Because of this, the economic balance of Latin American countries is always affected, since the value they can give to their raw materials, in addition to being compromised by market demands (as happens, for example, with the Venezuelan oil basket, which is usually quoted 10 to 15% below the crude benchmarks of Texas or the North Sea), must face the costs of finished products, along with inconsistent government policies or in some cases at odds with the complex economic articulation given by globalization and new global commercial trends.
That is why the countries of the region need to establish a set of policies, both economic, tax and social, that boost their productivity and break with a tradition that, as mentioned, has made the region not active commercially and is only attractive for the ability to offer raw materials at a relatively low cost.
In that sense, one of the strategies that Latin American governments should apply to boost their respective economies and project each country, according to the International Monetary Fund (IMF), includes decreeing reforms to increase productivity and competition both internally and with its neighbours, taking advantage of existing potentialities and encouraging the manufacture of processed goods instead of marketing the raw material to reacquire it as a finished product.
Another of the strategies proposed by the IMF is based on improving education, promoting professional and technical careers according to these mentioned potentialities, and that serve as a “source of inspiration” to develop manufacturing industries of finished products from the raw material produced in the country.
The IMF also suggests changing the countries’ tax systems, in order to encourage the establishment of these manufacturing industries, the strengthening of high-capacity means of transport (land, air and water) and the attraction of foreign capital to help finance these projects without the fear of controversial government decisions or disconnected from the reality that seeks to create.
Finally, the IMF proposes to reduce inequality between the so-called “social classes,” which could be achieved through the previous strategies: by incentivizing and financing education through a healthy tax system, the “less privileged” social groups can shorten the social gap with those considered “better positioned.” But this must be done consciously and consistently, without royalties or bonuses that only feed the “pity culture” and a “forced inclusion” in an economy still sick from the political point of view.
When these IMF recommendations are compared with the economic reality of each country in Latin America, only some vestiges of application are observed in Chile, Argentina, Brazil, Colombia and Mexico, although the volatility of public policies due to the ideological alternation between contrasting visions eliminates the constancy they require to establish themselves within the social and productive collective of these countries, which is reflected in social conflicts that are generated with each presidential change, great discrepancies between social and geographical groups, and an economy that, although stable, remains without taking off as it is expected to do.
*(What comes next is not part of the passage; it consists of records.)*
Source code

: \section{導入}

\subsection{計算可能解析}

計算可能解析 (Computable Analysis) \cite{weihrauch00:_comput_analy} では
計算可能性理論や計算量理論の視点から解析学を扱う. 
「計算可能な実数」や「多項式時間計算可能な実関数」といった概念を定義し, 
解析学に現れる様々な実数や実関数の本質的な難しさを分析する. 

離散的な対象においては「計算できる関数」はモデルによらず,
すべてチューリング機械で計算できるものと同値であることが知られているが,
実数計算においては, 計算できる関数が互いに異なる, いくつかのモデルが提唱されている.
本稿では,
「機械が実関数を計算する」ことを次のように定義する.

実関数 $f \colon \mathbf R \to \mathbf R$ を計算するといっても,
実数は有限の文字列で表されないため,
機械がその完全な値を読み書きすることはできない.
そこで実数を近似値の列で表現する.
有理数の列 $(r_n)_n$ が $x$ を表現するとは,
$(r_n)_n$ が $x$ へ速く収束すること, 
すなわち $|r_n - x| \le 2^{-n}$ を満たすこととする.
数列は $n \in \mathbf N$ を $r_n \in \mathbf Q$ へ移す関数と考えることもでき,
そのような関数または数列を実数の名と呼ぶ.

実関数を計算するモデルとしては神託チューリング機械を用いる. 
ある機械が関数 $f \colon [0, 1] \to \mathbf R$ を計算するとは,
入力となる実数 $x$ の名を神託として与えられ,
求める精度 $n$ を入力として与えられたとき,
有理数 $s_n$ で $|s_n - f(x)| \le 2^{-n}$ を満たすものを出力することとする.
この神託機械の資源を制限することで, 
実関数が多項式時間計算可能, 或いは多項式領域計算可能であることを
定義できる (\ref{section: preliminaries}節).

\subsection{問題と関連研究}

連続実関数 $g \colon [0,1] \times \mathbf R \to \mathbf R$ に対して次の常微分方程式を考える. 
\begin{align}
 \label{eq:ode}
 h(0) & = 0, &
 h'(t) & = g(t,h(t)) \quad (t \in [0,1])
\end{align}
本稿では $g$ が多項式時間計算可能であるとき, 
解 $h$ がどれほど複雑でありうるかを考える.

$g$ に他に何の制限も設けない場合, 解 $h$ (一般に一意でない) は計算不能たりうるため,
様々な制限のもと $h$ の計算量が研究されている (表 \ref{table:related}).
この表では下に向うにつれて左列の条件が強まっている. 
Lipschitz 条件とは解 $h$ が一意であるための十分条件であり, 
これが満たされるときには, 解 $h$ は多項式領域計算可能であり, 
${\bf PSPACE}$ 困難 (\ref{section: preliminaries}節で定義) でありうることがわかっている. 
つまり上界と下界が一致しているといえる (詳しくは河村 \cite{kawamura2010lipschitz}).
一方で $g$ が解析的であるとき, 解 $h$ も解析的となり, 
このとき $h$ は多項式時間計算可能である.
In the case of the other countries of the region, the presence with the greater or lesser influence of a political ideology that criticizes and even rejects the IMF recommendations works as a “breeding ground” so that errors in economic policies, difficulties in professional education, misguided tax policies and the “culture of pity,” in addition to rampant corruption at all levels of government, both economically and attitudinally, serve to keep in force the premise with which this article began: Latin America has the resources to become an economic power, but there is no real intention to make that happen, due to ideological and even cultural conveniences that prevent a change of mentality at all levels, mainly in the political and social.